* **Exercise objective**: An exact reproduction of the lines below, from the first through the one with "PCA y TwoNN", is the whole answer; pictures have no place in it.

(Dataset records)
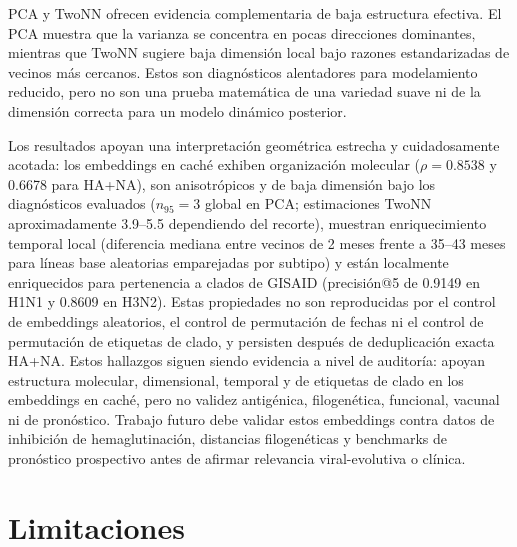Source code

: \documentclass[11pt]{article}
\begin{document}
PCA y TwoNN ofrecen evidencia complementaria de baja estructura efectiva. El PCA muestra que la varianza se concentra en pocas direcciones dominantes, mientras que TwoNN sugiere baja dimensión local bajo razones estandarizadas de vecinos más cercanos. Estos son diagnósticos alentadores para modelamiento reducido, pero no son una prueba matemática de una variedad suave ni de la dimensión correcta para un modelo dinámico posterior.

Los resultados apoyan una interpretación geométrica estrecha y cuidadosamente acotada: los embeddings en caché exhiben organización molecular ($\rho=0.8538$ y 0.6678 para HA+NA), son anisotrópicos y de baja dimensión bajo los diagnósticos evaluados ($n_{95}=3$ global en PCA; estimaciones TwoNN aproximadamente 3.9--5.5 dependiendo del recorte), muestran enriquecimiento temporal local (diferencia mediana entre vecinos de 2 meses frente a 35--43 meses para líneas base aleatorias emparejadas por subtipo) y están localmente enriquecidos para pertenencia a clados de GISAID (precisión@5 de 0.9149 en H1N1 y 0.8609 en H3N2). Estas propiedades no son reproducidas por el control de embeddings aleatorios, el control de permutación de fechas ni el control de permutación de etiquetas de clado, y persisten después de deduplicación exacta HA+NA. Estos hallazgos siguen siendo evidencia a nivel de auditoría: apoyan estructura molecular, dimensional, temporal y de etiquetas de clado en los embeddings en caché, pero no validez antigénica, filogenética, funcional, vacunal ni de pronóstico. Trabajo futuro debe validar estos embeddings contra datos de inhibición de hemaglutinación, distancias filogenéticas y benchmarks de pronóstico prospectivo antes de afirmar relevancia viral-evolutiva o clínica.

\section{Limitaciones}
\end{document}

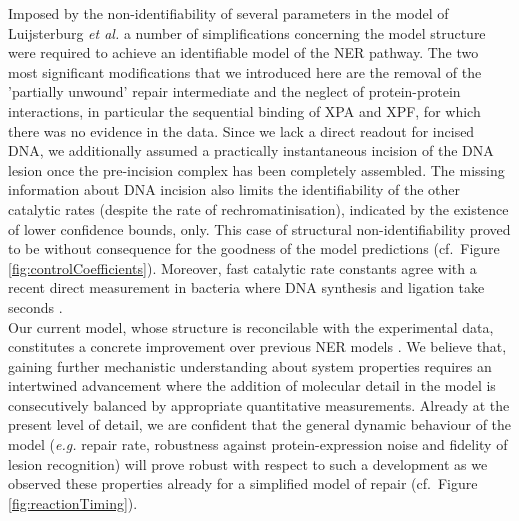 Imposed by the non-identifiability of several parameters in the model of Luijsterburg \textit{et al.} \cite{Luijsterburg2010} a number of simplifications concerning the model structure were required to achieve an identifiable model of the NER pathway. The two most significant modifications that we introduced here are the removal of the 'partially unwound' repair intermediate and the neglect of protein-protein interactions, in particular the sequential binding of XPA and XPF, for which there was no evidence in the data. Since we lack a direct readout for incised DNA, we additionally assumed a practically instantaneous incision of the DNA lesion once the pre-incision complex has been completely assembled. The missing information about DNA incision also limits the identifiability of the other catalytic rates (despite the rate of rechromatinisation), indicated by the existence of lower confidence bounds, only. This case of structural non-identifiability proved to be without consequence for the goodness of the model predictions (cf.\ Figure \ref{fig:controlCoefficients}). Moreover, fast catalytic rate constants agree with a recent direct measurement in bacteria where DNA synthesis and ligation take seconds \cite{Uphoff2013}. \\
Our current model, whose structure is reconcilable with the experimental data, constitutes a concrete improvement over previous NER models \cite{Luijsterburg2010,Politi2005,Kesseler2007}. We believe that, gaining further mechanistic understanding about system properties requires an intertwined advancement where the addition of molecular detail in the model is consecutively balanced by appropriate quantitative measurements. Already at the present level of detail, we are confident that the general dynamic behaviour of the model (\textit{e.g.} repair rate, robustness against protein-expression noise and fidelity of lesion recognition) will prove robust with respect to such a development as we observed these properties already for a simplified model of repair (cf.\ Figure \ref{fig:reactionTiming}).    
       

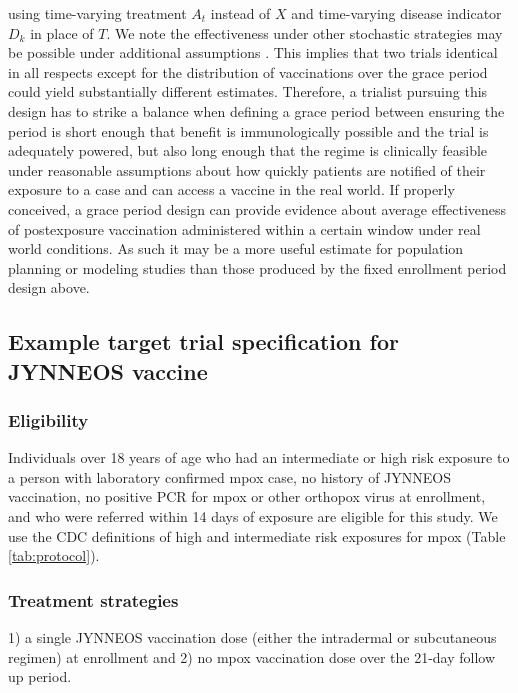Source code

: \begin{appendices}
\begin{refsection}
    using time-varying treatment $A_t$ instead of $X$ and time-varying disease indicator $D_k$ in place of $T$. We note the effectiveness under other stochastic strategies may be possible under additional assumptions \cite{wanis_role_2022}. This implies that two trials identical in all respects except for the distribution of vaccinations over the grace period could yield substantially different estimates. Therefore, a trialist pursuing this design has to strike a balance when defining a grace period between ensuring the period is short enough that benefit is immunologically possible and the trial is adequately powered, but also long enough that the regime is clinically feasible under reasonable assumptions about how quickly patients are notified of their exposure to a case and can access a vaccine in the real world. If properly conceived, a grace period design can provide evidence about average effectiveness of postexposure vaccination administered within a certain window under real world conditions. As such it may be a more useful estimate for population planning or modeling studies than those produced by the fixed enrollment period design above. 
    
    \clearpage
    \subsection{Example target trial specification for JYNNEOS vaccine}\label{sec:trial_spec}
    \subsubsection*{Eligibility}

    Individuals over 18 years of age who had an intermediate or high risk exposure to a person with laboratory confirmed mpox case, no history of JYNNEOS vaccination, no positive PCR for mpox or other orthopox virus at enrollment, and who were referred within 14 days of exposure are eligible for this study. We use the CDC definitions of high and intermediate risk exposures \cite{cdc_mpox_2022} for mpox (Table \ref{tab:protocol}).

    \subsubsection*{Treatment strategies}
    1) a single JYNNEOS vaccination dose (either the intradermal or subcutaneous regimen) at enrollment and 2) no mpox vaccination dose over the 21-day follow up period. 


\end{refsection}
\end{appendices}
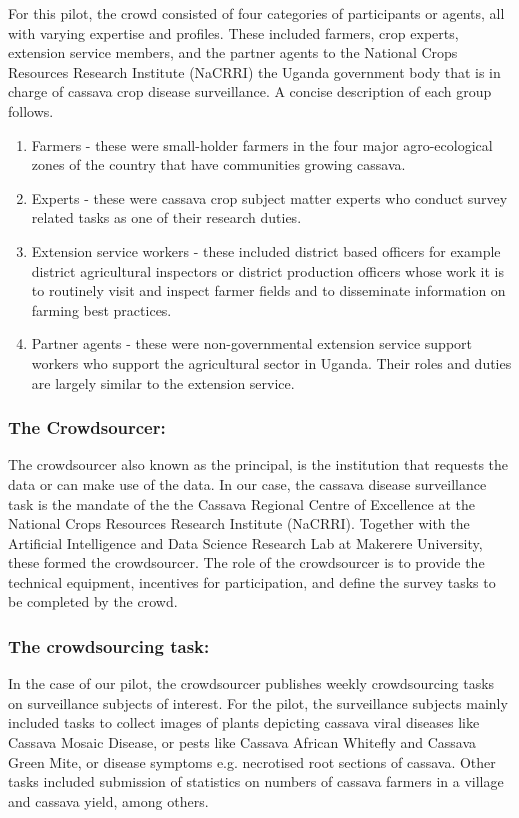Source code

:\documentclass[letterpaper]{article} %
\begin{document}
For this pilot, the crowd consisted of four categories of participants or agents, all with varying expertise and profiles. These included farmers, crop experts, extension service members, and the partner agents to the National Crops Resources Research Institute (NaCRRI) the Uganda government body that is in charge of cassava crop disease surveillance. A concise description of each group follows.
\begin{enumerate}
\item Farmers - these were small-holder farmers in the four major agro-ecological zones of the country that have communities growing cassava.
\item Experts - these were cassava crop subject matter experts who conduct survey related tasks as one of their research duties.
\item Extension service workers - these included district based officers for example district agricultural inspectors or district production officers whose work it is to routinely visit and inspect farmer fields and to disseminate information on farming best practices.
\item Partner agents - these were non-governmental extension service support workers who support the agricultural sector in Uganda. Their roles and duties are largely similar to the extension service.
\end{enumerate}

\subsubsection{The Crowdsourcer:}
The crowdsourcer also known as the principal, is the institution that requests the data or can make use of the data. In our case, the cassava disease surveillance task is the mandate of the the Cassava Regional Centre of Excellence at the National Crops Resources Research Institute (NaCRRI). Together with the Artificial Intelligence and Data Science Research Lab at Makerere University, these formed the crowdsourcer. The role of the crowdsourcer is to provide the technical equipment, incentives for participation, and define the survey tasks to be completed by the crowd.

\subsubsection{The crowdsourcing task:}
In the case of our pilot, the crowdsourcer publishes weekly crowdsourcing tasks on surveillance subjects of interest. For the pilot, the surveillance subjects mainly included tasks to collect images of plants depicting cassava viral diseases like Cassava Mosaic Disease, or pests like Cassava African Whitefly and Cassava Green Mite, or disease symptoms e.g. necrotised root sections of cassava. Other tasks included submission of statistics on numbers of cassava farmers in a village and cassava yield, among others.
\end{document}
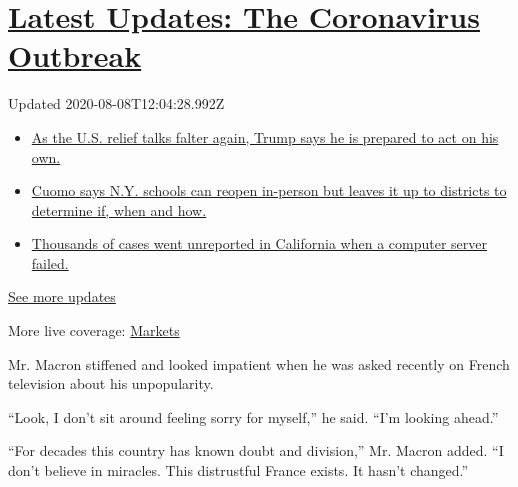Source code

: \hypertarget{latest-updates-the-coronavirus-outbreak}{%
\section{\texorpdfstring{\href{https://www.nytimes.com/2020/08/07/world/covid-19-news.html?action=click\&pgtype=Article\&state=default\&region=MAIN_CONTENT_1\&context=storylines_live_updates}{Latest
Updates: The Coronavirus
Outbreak}}{Latest Updates: The Coronavirus Outbreak}}\label{latest-updates-the-coronavirus-outbreak}}

Updated 2020-08-08T12:04:28.992Z

\begin{itemize}
\tightlist
\item
  \href{https://www.nytimes.com/2020/08/07/world/covid-19-news.html?action=click\&pgtype=Article\&state=default\&region=MAIN_CONTENT_1\&context=storylines_live_updates\#link-1f86d03a}{As
  the U.S. relief talks falter again, Trump says he is prepared to act
  on his own.}
\item
  \href{https://www.nytimes.com/2020/08/07/world/covid-19-news.html?action=click\&pgtype=Article\&state=default\&region=MAIN_CONTENT_1\&context=storylines_live_updates\#link-3f64a70a}{Cuomo
  says N.Y. schools can reopen in-person but leaves it up to districts
  to determine if, when and how.}
\item
  \href{https://www.nytimes.com/2020/08/07/world/covid-19-news.html?action=click\&pgtype=Article\&state=default\&region=MAIN_CONTENT_1\&context=storylines_live_updates\#link-14e70066}{Thousands
  of cases went unreported in California when a computer server failed.}
\end{itemize}

\href{https://www.nytimes.com/2020/08/07/world/covid-19-news.html?action=click\&pgtype=Article\&state=default\&region=MAIN_CONTENT_1\&context=storylines_live_updates}{See
more updates}

More live coverage:
\href{https://www.nytimes.com/live/2020/08/07/business/stock-market-today-coronavirus?action=click\&pgtype=Article\&state=default\&region=MAIN_CONTENT_1\&context=storylines_live_updates}{Markets}

Mr. Macron stiffened and looked impatient when he was asked recently on
French television about his unpopularity.

``Look, I don't sit around feeling sorry for myself,'' he said. ``I'm
looking ahead.''

``For decades this country has known doubt and division,'' Mr. Macron
added. ``I don't believe in miracles. This distrustful France exists. It
hasn't changed.''

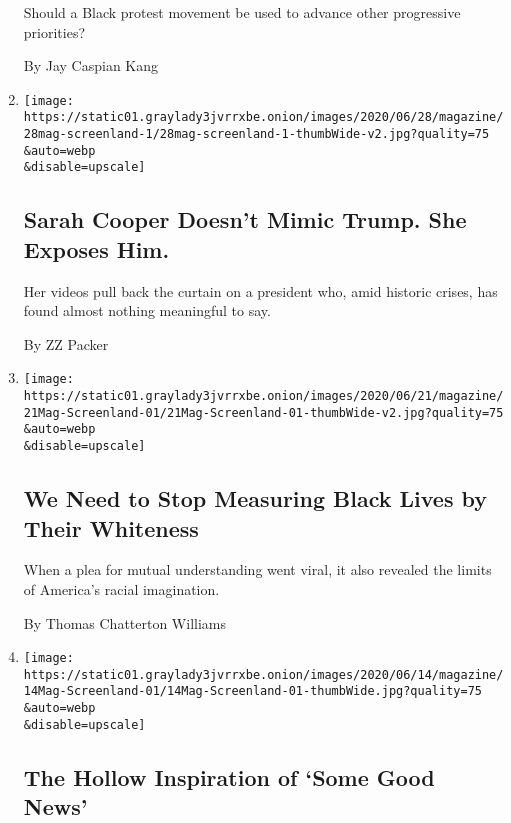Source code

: \begin{enumerate}
  Should a Black protest movement be used to advance other progressive
  priorities?

  By Jay Caspian Kang
\item
  \href{/2020/06/25/magazine/sarah-cooper-doesnt-mimic-trump-she-exposes-him.html}{}

  \texttt{[image: https://static01.graylady3jvrrxbe.onion/images/2020/06/28/magazine/28mag-screenland-1/28mag-screenland-1-thumbWide-v2.jpg?quality=75\\\&auto=webp\\\&disable=upscale]}

  \hypertarget{sarah-cooper-doesnt-mimic-trump-she-exposes-him}{%
  \subsection{Sarah Cooper Doesn't Mimic Trump. She Exposes
  Him.}\label{sarah-cooper-doesnt-mimic-trump-she-exposes-him}}

  Her videos pull back the curtain on a president who, amid historic
  crises, has found almost nothing meaningful to say.

  By ZZ Packer
\item
  \href{/2020/06/18/magazine/before-you-call-the-cops-video-tyler-merritt.html}{}

  \texttt{[image: https://static01.graylady3jvrrxbe.onion/images/2020/06/21/magazine/21Mag-Screenland-01/21Mag-Screenland-01-thumbWide-v2.jpg?quality=75\\\&auto=webp\\\&disable=upscale]}

  \hypertarget{we-need-to-stop-measuring-black-lives-by-their-whiteness}{%
  \subsection{We Need to Stop Measuring Black Lives by Their
  Whiteness}\label{we-need-to-stop-measuring-black-lives-by-their-whiteness}}

  When a plea for mutual understanding went viral, it also revealed the
  limits of America's racial imagination.

  By Thomas Chatterton Williams
\item
  \href{/2020/06/11/magazine/the-hollow-inspiration-of-some-good-news.html}{}

  \texttt{[image: https://static01.graylady3jvrrxbe.onion/images/2020/06/14/magazine/14Mag-Screenland-01/14Mag-Screenland-01-thumbWide.jpg?quality=75\\\&auto=webp\\\&disable=upscale]}

  \hypertarget{the-hollow-inspiration-of-some-good-news}{%
  \subsection{The Hollow Inspiration of `Some Good
  News'}\label{the-hollow-inspiration-of-some-good-news}}


\end{enumerate}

* **Solution**:
Source code

: \documentclass[11pt]{article}
\begin{document}
PCA y TwoNN ofrecen evidencia complementaria de baja estructura efectiva. El PCA muestra que la varianza se concentra en pocas direcciones dominantes, mientras que TwoNN sugiere baja dimensión local bajo razones estandarizadas de vecinos más cercanos. Estos son diagnósticos alentadores para modelamiento reducido, pero no son una prueba matemática de una variedad suave ni de la dimensión correcta para un modelo dinámico posterior.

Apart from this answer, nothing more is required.